### [WHAT YOU NEED TO DO]
Look through the records below for the line with "capacity of water is" and the line with "effect of the", then return those lines and all lines between, exactly.

Saved data entries
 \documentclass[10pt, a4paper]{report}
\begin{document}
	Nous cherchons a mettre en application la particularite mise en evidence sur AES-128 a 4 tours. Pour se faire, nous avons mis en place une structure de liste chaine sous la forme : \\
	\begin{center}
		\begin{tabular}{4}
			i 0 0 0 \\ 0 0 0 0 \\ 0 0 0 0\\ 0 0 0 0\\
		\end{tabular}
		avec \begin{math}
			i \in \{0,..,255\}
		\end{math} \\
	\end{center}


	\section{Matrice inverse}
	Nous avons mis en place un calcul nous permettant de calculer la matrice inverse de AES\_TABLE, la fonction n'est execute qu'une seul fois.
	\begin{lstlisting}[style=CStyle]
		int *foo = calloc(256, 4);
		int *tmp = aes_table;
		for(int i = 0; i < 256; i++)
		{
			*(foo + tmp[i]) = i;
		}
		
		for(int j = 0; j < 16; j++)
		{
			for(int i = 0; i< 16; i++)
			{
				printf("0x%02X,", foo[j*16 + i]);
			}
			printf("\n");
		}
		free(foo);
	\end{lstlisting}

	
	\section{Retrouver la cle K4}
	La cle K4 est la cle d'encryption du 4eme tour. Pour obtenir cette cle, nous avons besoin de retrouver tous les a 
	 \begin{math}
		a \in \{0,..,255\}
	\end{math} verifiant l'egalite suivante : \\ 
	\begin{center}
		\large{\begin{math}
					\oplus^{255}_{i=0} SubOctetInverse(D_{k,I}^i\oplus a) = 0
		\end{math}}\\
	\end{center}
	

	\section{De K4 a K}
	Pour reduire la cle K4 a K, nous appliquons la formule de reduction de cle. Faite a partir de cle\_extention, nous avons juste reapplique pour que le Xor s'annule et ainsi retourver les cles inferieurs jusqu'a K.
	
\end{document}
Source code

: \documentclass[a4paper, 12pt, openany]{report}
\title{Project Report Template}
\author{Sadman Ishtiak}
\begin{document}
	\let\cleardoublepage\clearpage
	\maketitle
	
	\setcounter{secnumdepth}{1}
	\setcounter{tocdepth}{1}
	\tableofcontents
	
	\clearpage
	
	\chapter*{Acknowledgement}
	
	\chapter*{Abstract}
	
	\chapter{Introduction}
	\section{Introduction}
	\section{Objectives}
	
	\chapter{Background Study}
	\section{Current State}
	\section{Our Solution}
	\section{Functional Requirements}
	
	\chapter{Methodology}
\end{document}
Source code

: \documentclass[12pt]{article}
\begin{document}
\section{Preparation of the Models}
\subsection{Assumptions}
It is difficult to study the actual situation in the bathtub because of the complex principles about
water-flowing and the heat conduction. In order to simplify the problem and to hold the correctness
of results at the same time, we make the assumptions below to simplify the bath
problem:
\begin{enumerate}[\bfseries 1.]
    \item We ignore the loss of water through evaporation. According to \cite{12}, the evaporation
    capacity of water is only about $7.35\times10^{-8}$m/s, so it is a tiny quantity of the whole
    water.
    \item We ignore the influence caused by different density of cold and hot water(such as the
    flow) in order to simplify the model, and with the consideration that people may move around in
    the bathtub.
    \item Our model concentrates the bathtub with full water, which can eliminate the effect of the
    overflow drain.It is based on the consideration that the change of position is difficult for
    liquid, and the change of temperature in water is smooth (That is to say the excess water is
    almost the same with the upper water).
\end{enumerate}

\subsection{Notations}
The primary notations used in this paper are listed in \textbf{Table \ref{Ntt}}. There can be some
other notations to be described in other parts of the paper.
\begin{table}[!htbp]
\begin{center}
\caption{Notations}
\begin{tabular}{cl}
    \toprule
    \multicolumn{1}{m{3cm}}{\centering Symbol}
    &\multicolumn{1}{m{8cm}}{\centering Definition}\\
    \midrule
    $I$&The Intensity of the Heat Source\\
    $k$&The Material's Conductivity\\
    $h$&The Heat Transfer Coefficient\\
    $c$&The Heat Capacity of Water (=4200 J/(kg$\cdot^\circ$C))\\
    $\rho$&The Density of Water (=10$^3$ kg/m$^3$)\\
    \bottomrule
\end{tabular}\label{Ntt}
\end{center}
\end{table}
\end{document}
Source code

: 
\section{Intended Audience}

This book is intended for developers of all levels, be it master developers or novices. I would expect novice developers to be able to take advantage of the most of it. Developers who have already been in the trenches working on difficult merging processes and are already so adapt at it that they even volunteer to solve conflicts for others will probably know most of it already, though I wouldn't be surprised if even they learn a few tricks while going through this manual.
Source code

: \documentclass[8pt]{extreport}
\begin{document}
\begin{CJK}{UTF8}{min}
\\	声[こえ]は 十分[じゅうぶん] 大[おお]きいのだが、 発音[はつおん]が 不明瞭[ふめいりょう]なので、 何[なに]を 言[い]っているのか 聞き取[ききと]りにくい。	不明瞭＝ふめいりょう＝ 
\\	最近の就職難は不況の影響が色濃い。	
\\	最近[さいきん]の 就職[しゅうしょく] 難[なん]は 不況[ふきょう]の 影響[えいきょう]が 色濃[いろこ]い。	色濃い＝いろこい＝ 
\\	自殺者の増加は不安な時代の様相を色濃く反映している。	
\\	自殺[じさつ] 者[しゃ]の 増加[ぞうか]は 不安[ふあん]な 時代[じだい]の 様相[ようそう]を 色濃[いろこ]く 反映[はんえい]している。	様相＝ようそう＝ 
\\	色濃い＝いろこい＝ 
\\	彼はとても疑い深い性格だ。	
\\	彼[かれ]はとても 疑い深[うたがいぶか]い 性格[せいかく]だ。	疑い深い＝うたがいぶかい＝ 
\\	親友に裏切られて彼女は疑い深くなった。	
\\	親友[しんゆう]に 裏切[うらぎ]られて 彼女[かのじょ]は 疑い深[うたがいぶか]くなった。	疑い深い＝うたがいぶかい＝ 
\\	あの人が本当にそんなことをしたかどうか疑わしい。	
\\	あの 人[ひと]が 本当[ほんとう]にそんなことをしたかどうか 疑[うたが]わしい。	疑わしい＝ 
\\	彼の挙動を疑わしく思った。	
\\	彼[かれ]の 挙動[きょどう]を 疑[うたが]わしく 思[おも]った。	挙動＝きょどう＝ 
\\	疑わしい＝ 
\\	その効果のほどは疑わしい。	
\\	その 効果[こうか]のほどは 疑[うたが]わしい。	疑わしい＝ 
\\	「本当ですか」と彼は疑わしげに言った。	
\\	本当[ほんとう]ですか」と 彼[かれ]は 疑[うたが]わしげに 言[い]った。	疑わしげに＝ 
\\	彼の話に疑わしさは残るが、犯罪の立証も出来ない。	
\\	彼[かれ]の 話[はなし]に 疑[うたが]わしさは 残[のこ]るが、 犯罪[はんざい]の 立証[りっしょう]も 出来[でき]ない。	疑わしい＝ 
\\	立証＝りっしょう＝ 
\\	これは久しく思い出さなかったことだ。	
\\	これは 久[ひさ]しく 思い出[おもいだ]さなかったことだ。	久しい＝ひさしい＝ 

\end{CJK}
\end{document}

### [ANSWER FOR THE TASK]
    capacity of water is only about $7.35\times10^{-8}$m/s, so it is a tiny quantity of the whole
    water.
    \item We ignore the influence caused by different density of cold and hot water(such as the
    flow) in order to simplify the model, and with the consideration that people may move around in
    the bathtub.
    \item Our model concentrates the bathtub with full water, which can eliminate the effect of the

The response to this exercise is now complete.